**YOUR OBJECTIVE**. Without copying any pictures, restate exactly the lines from the start of the records through the line containing "这些可以应用于基于区块链的应用程序或任何 P2P 网络中。".

**MATERIAL SUPPLIED**.

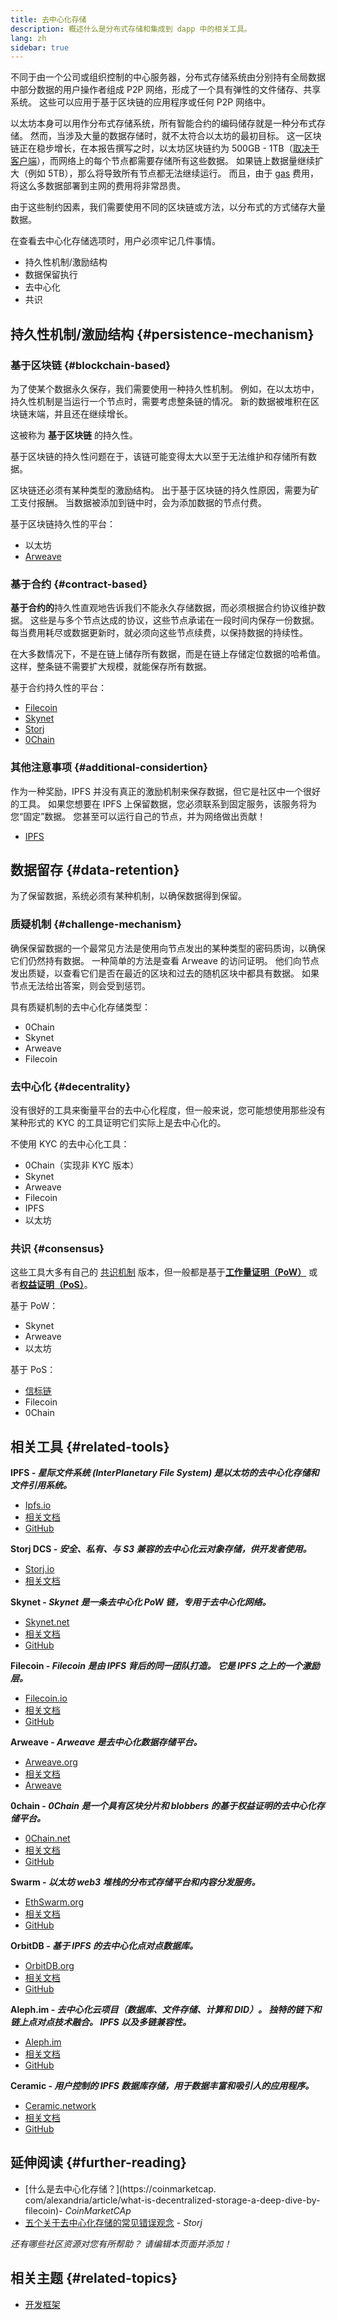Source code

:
 ```yaml
---
title: 去中心化存储
description: 概述什么是分布式存储和集成到 dapp 中的相关工具。
lang: zh
sidebar: true
---
```


不同于由一个公司或组织控制的中心服务器，分布式存储系统由分别持有全局数据中部分数据的用户操作者组成 P2P 网络，形成了一个具有弹性的文件储存、共享系统。 这些可以应用于基于区块链的应用程序或任何 P2P 网络中。

以太坊本身可以用作分布式存储系统，所有智能合约的编码储存就是一种分布式存储。 然而，当涉及大量的数据存储时，就不太符合以太坊的最初目标。 这一区块链正在稳步增长，在本报告撰写之时，以太坊区块链约为 500GB - 1TB（[取决于客户端](https://etherscan.io/chartsync/chaindefault)），而网络上的每个节点都需要存储所有这些数据。 如果链上数据量继续扩大（例如 5TB），那么将导致所有节点都无法继续运行。 而且，由于 [ gas](/developers/docs/gas) 费用，将这么多数据部署到主网的费用将非常昂贵。

由于这些制约因素，我们需要使用不同的区块链或方法，以分布式的方式储存大量数据。

在查看去中心化存储选项时，用户必须牢记几件事情。

- 持久性机制/激励结构
- 数据保留执行
- 去中心化
- 共识

## 持久性机制/激励结构 {#persistence-mechanism}

### 基于区块链 {#blockchain-based}

为了使某个数据永久保存，我们需要使用一种持久性机制。 例如，在以太坊中，持久性机制是当运行一个节点时，需要考虑整条链的情况。 新的数据被堆积在区块链末端，并且还在继续增长。

这被称为 **基于区块链** 的持久性。

基于区块链的持久性问题在于，该链可能变得太大以至于无法维护和存储所有数据。

区块链还必须有某种类型的激励结构。 出于基于区块链的持久性原因，需要为矿工支付报酬。 当数据被添加到链中时，会为添加数据的节点付费。

基于区块链持久性的平台：

- 以太坊
- [Arweave](https://www.arweave.org/)

### 基于合约 {#contract-based}

**基于合约的**持久性直观地告诉我们不能永久存储数据，而必须根据合约协议维护数据。 这些是与多个节点达成的协议，这些节点承诺在一段时间内保存一份数据。 每当费用耗尽或数据更新时，就必须向这些节点续费，以保持数据的持续性。

在大多数情况下，不是在链上储存所有数据，而是在链上存储定位数据的哈希值。 这样，整条链不需要扩大规模，就能保存所有数据。

基于合约持久性的平台：

- [Filecoin](https://docs.filecoin.io/about-filecoin/what-is-filecoin/)
- [Skynet](https://siasky.net/)
- [Storj](https://storj.io/)
- [0Chain](https://0chain.net/)

### 其他注意事项 {#additional-considertion}

作为一种奖励，IPFS 并没有真正的激励机制来保存数据，但它是社区中一个很好的工具。 如果您想要在 IPFS 上保留数据，您必须联系到固定服务，该服务将为您“固定”数据。 您甚至可以运行自己的节点，并为网络做出贡献！

- [IPFS](https://ipfs.io/)

## 数据留存 {#data-retention}

为了保留数据，系统必须有某种机制，以确保数据得到保留。

### 质疑机制 {#challenge-mechanism}

确保保留数据的一个最常见方法是使用向节点发出的某种类型的密码质询，以确保它们仍然持有数据。 一种简单的方法是查看 Arweave 的访问证明。 他们向节点发出质疑，以查看它们是否在最近的区块和过去的随机区块中都具有数据。 如果节点无法给出答案，则会受到惩罚。

具有质疑机制的去中心化存储类型：

- 0Chain
- Skynet
- Arweave
- Filecoin

### 去中心化 {#decentrality}

没有很好的工具来衡量平台的去中心化程度，但一般来说，您可能想使用那些没有某种形式的 KYC 的工具证明它们实际上是去中心化的。

不使用 KYC 的去中心化工具：

- 0Chain（实现非 KYC 版本）
- Skynet
- Arweave
- Filecoin
- IPFS
- 以太坊

### 共识 {#consensus}

这些工具大多有自己的 [共识机制](/developers/docs/consensus-mechanisms/) 版本，但一般都是基于[**工作量证明（PoW）**](/developers/docs/consensus-mechanisms/pow/) 或者[**权益证明（PoS）**](/developers/docs/consensus-mechanisms/pos/)。

基于 PoW：

- Skynet
- Arweave
- 以太坊

基于 PoS：

- [信标链](/eth2/beacon-chain/)
- Filecoin
- 0Chain

## 相关工具 {#related-tools}

**IPFS - _星际文件系统 (InterPlanetary File System) 是以太坊的去中心化存储和文件引用系统。_**

- [Ipfs.io](https://ipfs.io/)
- [相关文档](https://docs.ipfs.io/)
- [GitHub](https://github.com/ipfs/ipfs)

**Storj DCS - _安全、私有、与 S3 兼容的去中心化云对象存储，供开发者使用。_**

- [Storj.io](https://storj.io/)
- [相关文档](https://docs.storj.io/)

**Skynet - _Skynet 是一条去中心化 PoW 链，专用于去中心化网络。_**

- [Skynet.net](https://siasky.net/)
- [相关文档](https://siasky.net/docs/)
- [GitHub](https://github.com/SkynetLabs/)

**Filecoin - _Filecoin 是由 IPFS 背后的同一团队打造。 它是 IPFS 之上的一个激励层。_**

- [Filecoin.io](https://filecoin.io/)
- [相关文档](https://docs.filecoin.io/)
- [GitHub](https://github.com/filecoin-project/)

**Arweave - _Arweave 是去中心化数据存储平台。_**

- [Arweave.org](https://www.arweave.org/)
- [相关文档](https://docs.arweave.org/info/)
- [Arweave](https://github.com/ArweaveTeam/arweave/)

**0chain - _0Chain 是一个具有区块分片和 blobbers 的基于权益证明的去中心化存储平台。_**

- [0Chain.net](https://0chain.net/)
- [相关文档](https://docs.0chain.net/0chain/)
- [GitHub](https://github.com/0chain/)

**Swarm - _以太坊 web3 堆栈的分布式存储平台和内容分发服务。_**

- [EthSwarm.org](https://www.ethswarm.org/)
- [相关文档](https://docs.ethswarm.org/docs/)
- [GitHub](https://github.com/ethersphere/)

**OrbitDB - _基于 IPFS 的去中心化点对点数据库。_**

- [OrbitDB.org](https://orbitdb.org/)
- [相关文档](https://github.com/orbitdb/field-manual/)
- [GitHub](https://github.com/orbitdb/orbit-db/)

**Aleph.im - _去中心化云项目（数据库、文件存储、计算和 DID）。 独特的链下和链上点对点技术融合。 IPFS 以及多链兼容性。_**

- [Aleph.im](https://aleph.im/)
- [相关文档](https://aleph.im/#/developers/)
- [GitHub](https://github.com/aleph-im/)

**Ceramic - _用户控制的 IPFS 数据库存储，用于数据丰富和吸引人的应用程序。_**

- [Ceramic.network](https://ceramic.network/)
- [相关文档](https://developers.ceramic.network/learn/welcome/)
- [GitHub](https://github.com/ceramicnetwork/js-ceramic/)

## 延伸阅读 {#further-reading}

- [什么是去中心化存储？](https://coinmarketcap. com/alexandria/article/what-is-decentralized-storage-a-deep-dive-by-filecoin)- _CoinMarketCAp_
- [五个关于去中心化存储的常见错误观念](https://www.storj.io/blog/busting-five-common-myths-about-decentralized-storage) - _Storj_

_还有哪些社区资源对您有所帮助？ 请编辑本页面并添加！_

## 相关主题 {#related-topics}

- [开发框架](/developers/docs/frameworks/)
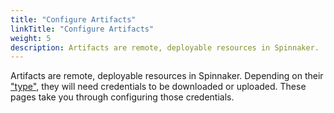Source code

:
 ```yaml
---
title: "Configure Artifacts"
linkTitle: "Configure Artifacts"
weight: 5
description: Artifacts are remote, deployable resources in Spinnaker.
---
```


Artifacts are remote, deployable resources in Spinnaker. Depending on
their ["type"](/docs/reference/artifacts), they will need credentials to be
downloaded or uploaded. These pages take you through configuring those
credentials.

**EXPECTED OUTPUT**.
Source code

:
 ```yaml
---
title: 去中心化存储
description: 概述什么是分布式存储和集成到 dapp 中的相关工具。
lang: zh
sidebar: true
---
```


不同于由一个公司或组织控制的中心服务器，分布式存储系统由分别持有全局数据中部分数据的用户操作者组成 P2P 网络，形成了一个具有弹性的文件储存、共享系统。 这些可以应用于基于区块链的应用程序或任何 P2P 网络中。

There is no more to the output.